**Problem to solve:** When scanning the data, count every line with "OnClientClick" in it, and report only the resulting number.

[Opening Dataset section]

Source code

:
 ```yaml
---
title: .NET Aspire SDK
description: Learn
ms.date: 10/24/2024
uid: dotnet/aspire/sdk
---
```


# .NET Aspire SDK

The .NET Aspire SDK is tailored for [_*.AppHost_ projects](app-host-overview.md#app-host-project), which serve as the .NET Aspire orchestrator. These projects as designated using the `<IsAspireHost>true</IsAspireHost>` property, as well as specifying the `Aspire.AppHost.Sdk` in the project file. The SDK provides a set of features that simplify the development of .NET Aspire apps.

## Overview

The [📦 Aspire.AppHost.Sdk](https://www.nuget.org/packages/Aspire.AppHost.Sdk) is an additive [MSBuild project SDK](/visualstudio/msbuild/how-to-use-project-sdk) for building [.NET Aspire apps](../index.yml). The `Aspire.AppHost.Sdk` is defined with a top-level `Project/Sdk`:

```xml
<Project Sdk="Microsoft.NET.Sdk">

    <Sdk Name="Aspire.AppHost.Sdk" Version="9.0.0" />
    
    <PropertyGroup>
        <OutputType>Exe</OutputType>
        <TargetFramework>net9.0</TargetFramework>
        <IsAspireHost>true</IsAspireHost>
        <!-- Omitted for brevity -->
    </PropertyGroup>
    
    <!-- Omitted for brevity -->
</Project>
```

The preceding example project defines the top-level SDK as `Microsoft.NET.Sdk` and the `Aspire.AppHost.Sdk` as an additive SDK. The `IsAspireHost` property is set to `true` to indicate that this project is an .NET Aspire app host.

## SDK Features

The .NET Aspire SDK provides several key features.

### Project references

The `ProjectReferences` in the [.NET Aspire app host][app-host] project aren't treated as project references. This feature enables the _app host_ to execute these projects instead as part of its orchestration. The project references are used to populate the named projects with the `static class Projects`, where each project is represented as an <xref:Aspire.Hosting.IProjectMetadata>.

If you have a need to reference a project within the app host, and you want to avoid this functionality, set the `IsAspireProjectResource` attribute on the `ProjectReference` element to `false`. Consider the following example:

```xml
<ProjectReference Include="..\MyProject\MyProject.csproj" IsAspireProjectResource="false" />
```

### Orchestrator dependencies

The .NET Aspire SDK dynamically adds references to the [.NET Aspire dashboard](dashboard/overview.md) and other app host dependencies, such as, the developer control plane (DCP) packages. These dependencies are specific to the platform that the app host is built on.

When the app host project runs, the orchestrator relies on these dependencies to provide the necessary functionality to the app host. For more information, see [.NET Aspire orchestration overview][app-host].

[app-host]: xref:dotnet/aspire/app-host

[Closing Dataset section]
[Opening Dataset section]

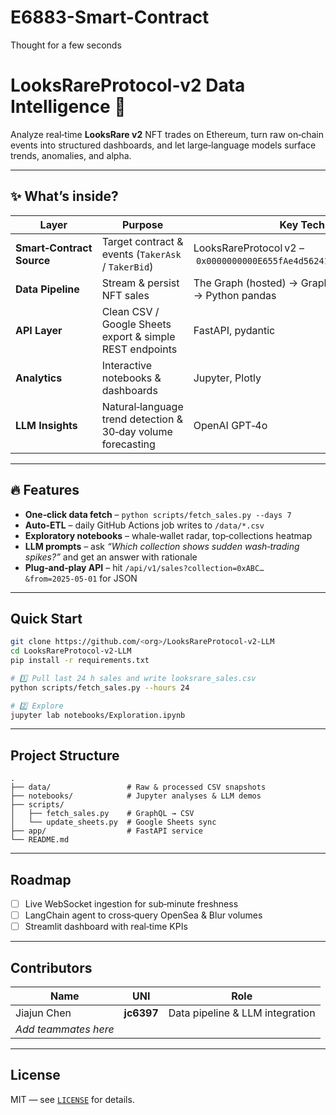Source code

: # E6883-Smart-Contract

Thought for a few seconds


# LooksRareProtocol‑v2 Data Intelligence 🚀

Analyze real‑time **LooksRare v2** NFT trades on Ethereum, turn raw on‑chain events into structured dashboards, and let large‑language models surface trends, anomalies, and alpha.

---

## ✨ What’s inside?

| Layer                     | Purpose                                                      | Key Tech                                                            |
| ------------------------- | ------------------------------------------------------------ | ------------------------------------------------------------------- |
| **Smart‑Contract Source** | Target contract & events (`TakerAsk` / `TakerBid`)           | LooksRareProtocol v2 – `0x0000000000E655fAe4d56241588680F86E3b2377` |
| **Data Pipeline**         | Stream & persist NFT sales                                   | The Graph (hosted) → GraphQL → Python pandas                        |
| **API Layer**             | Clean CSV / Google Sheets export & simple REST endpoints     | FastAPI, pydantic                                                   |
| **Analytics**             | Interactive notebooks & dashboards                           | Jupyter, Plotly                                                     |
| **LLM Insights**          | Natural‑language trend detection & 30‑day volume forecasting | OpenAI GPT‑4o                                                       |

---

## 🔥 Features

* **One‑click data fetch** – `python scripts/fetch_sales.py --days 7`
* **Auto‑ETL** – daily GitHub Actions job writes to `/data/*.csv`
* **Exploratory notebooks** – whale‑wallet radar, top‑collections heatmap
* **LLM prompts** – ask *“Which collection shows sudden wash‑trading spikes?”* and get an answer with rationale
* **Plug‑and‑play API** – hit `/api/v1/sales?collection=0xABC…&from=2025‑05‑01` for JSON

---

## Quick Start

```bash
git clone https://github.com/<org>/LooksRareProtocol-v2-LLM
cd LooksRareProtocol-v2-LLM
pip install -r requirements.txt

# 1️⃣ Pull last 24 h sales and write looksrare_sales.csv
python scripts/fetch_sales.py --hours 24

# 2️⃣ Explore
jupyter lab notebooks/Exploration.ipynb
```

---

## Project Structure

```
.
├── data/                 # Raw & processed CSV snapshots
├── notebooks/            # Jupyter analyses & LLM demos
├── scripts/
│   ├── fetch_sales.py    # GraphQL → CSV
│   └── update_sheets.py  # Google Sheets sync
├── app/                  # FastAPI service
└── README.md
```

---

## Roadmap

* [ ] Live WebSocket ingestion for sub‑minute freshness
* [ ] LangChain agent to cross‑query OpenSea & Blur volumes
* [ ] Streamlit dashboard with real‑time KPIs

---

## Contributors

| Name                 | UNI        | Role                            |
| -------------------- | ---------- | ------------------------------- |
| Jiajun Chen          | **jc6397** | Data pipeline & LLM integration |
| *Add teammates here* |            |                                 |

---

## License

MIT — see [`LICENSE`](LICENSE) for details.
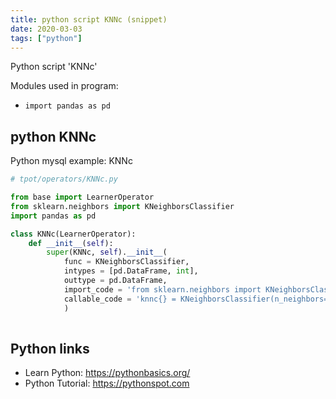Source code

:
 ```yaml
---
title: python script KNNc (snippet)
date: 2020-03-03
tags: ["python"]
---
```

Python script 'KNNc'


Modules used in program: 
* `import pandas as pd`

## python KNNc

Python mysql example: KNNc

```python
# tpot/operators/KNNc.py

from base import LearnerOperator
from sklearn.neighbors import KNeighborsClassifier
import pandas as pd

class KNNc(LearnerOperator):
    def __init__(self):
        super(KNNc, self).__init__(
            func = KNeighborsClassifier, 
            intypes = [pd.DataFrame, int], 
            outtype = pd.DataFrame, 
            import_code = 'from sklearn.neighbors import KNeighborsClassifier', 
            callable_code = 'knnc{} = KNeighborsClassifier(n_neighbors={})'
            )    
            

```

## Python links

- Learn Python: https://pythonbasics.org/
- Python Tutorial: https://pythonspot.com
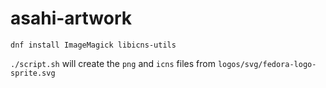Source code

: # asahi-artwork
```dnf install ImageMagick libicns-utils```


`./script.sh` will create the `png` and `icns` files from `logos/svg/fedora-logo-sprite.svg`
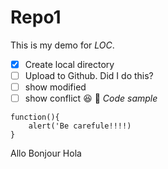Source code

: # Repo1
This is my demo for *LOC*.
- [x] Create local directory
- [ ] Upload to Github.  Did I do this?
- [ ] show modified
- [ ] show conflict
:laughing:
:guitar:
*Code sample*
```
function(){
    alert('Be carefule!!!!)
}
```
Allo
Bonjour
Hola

[Closing Dataset section]
[Opening Dataset section]

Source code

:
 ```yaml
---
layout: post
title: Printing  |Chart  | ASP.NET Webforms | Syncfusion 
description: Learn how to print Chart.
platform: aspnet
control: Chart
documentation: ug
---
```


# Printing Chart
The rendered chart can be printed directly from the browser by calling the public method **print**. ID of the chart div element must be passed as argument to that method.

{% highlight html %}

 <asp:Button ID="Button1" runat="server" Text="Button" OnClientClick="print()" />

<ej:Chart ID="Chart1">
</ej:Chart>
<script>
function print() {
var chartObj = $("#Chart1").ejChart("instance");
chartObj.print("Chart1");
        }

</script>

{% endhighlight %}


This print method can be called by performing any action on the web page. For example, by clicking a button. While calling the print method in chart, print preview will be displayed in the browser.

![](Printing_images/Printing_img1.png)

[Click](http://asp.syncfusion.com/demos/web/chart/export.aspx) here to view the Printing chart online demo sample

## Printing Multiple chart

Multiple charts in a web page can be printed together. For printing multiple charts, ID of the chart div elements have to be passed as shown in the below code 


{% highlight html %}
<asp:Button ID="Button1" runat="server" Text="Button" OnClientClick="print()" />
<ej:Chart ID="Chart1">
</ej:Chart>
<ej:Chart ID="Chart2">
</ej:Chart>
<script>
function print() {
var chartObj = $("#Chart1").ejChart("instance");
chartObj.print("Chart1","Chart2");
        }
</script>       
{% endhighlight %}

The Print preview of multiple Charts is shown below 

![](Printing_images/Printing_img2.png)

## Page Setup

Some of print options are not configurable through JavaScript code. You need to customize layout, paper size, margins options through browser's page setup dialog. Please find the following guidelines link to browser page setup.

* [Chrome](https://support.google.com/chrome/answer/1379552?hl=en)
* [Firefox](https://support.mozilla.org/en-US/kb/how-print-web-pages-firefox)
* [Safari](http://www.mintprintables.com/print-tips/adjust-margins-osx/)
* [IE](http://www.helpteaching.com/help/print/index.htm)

[Closing Dataset section]

**Answer box:** 2